The seer steps back as Rowan and I step forward. “I will not see what lies at the end of this,” they say. “Please reconsider this.”
“You can wait by the border,” I say. “We’ll get you when we’re done.” And the seer does not press the matter further. They depart our company and we travel the length of the tongue. As we near whatever we’re meant to near, we notice it get healthier and thicker, wetter and pinker. We do not engage in conversation with it until we finally see it—at first we think it’s a hill, or a boulder, and when we’re close enough to see the glisten of its eyes we see it’s a face, the origin of the tongue.
The head is lying on its side, half buried in the ground. It’s not as large as you might expect given the length of the tongue, but you could still build a small house on it. I’m astonished by how very human and very old it is; apart from the tongue and eyes, it is merely a large old man’s face. It can see us now and I feel heavy when its gaze finds me. Whether or not it’s malicious, it is unpleasant.
“I’m sorry for my state. I’m sorry about many things, but right now I’m sorry that you I’ve made you walk all this way to see a dying thing like me. What brings you to this place? Seldom anything so alive as you comes here.”
“We’ve come to kill the Waker.”
That was the wrong thing to say.
It blinks and I feel like I way three times as much as I did. I’m forced to my knees. Rowan is similarly afflicted and masks a gasping sound as the breath is drawn out of her lungs.
“You cannot. I won’t allow it.”
I’m silent, trying to think of how to not provoke it further. It might be dying but it’s still far more powerful than either Rowan or me. The seer might have had some idea, but that doesn’t matter now.
“If you promise to go,” the thing says eventually, “you can live. But don’t return. The Waker is not your enemy.” Here its voice is far louder, and I can see the vibrations travel along its tongues. If it were a normal volume coming from a normal person it might have been smooth and charismatic, like a singer’s voice.
“Fine,” I manage to get out. “We’ll go.”
“You do not mean that,” it says, and with more strength than I gave it credit for it opens its mouth wide.
Darkness and music pour out.
I try to run. Rowan does too. She’s even less successful than I am, barely moving an inch to my two. My muscles strain heavily under the confusing new weight. I do not get very far at all before the dying thing’s strange emissions catch up with me.

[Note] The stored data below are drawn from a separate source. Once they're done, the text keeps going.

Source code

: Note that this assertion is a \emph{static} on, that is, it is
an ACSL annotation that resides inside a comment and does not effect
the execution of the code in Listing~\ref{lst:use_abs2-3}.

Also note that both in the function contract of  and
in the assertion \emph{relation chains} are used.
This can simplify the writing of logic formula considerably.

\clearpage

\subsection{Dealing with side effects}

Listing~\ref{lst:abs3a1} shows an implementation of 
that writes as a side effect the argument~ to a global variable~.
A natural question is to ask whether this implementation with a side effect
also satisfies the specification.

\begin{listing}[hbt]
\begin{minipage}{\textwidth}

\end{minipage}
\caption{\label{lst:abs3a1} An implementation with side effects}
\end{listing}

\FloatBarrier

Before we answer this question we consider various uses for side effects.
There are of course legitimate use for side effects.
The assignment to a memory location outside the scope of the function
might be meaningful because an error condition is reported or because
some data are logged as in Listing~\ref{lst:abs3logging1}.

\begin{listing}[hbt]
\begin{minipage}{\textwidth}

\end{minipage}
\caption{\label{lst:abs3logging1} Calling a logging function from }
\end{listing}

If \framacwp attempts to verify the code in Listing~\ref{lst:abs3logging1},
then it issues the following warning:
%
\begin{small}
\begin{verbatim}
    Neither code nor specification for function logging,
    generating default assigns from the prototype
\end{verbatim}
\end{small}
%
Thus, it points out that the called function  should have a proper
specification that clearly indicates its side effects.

Trills of impossible voices invade my ears, and the darkness seeps into and behind my eyes. I see red outlines of arms and scowling faces. They grip my limbs. They scratch and envelop me and grow more numerous. And they drag me towards a great red hole I know to be the monster’s mouth.
I cannot let them stop me. I tear at the hands. I bite them and try to grip their wrists. When I can remember prayers or powerful words, I scream those over the voices.
I gain an inch and lose twenty.
It’s futile, I know it is, but I have not cared about futility for a very long time.